Dataset entries:

● ● ●

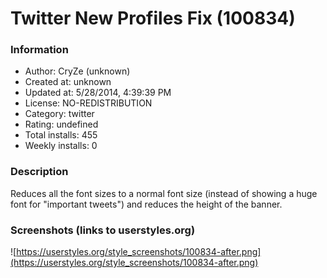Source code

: # Twitter New Profiles Fix (100834)

### Information
- Author: CryZe (unknown)
- Created at: unknown
- Updated at: 5/28/2014, 4:39:39 PM
- License: NO-REDISTRIBUTION
- Category: twitter
- Rating: undefined
- Total installs: 455
- Weekly installs: 0


### Description
Reduces all the font sizes to a normal font size (instead of showing a huge font for "important tweets") and reduces the height of the banner.


### Screenshots (links to userstyles.org)
![https://userstyles.org/style_screenshots/100834-after.png](https://userstyles.org/style_screenshots/100834-after.png)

● ● ●

A line qualifies when it holds the word "unknown"; report all qualifying lines from the records above.

*Written response*
- Author: CryZe (unknown)
- Created at: unknown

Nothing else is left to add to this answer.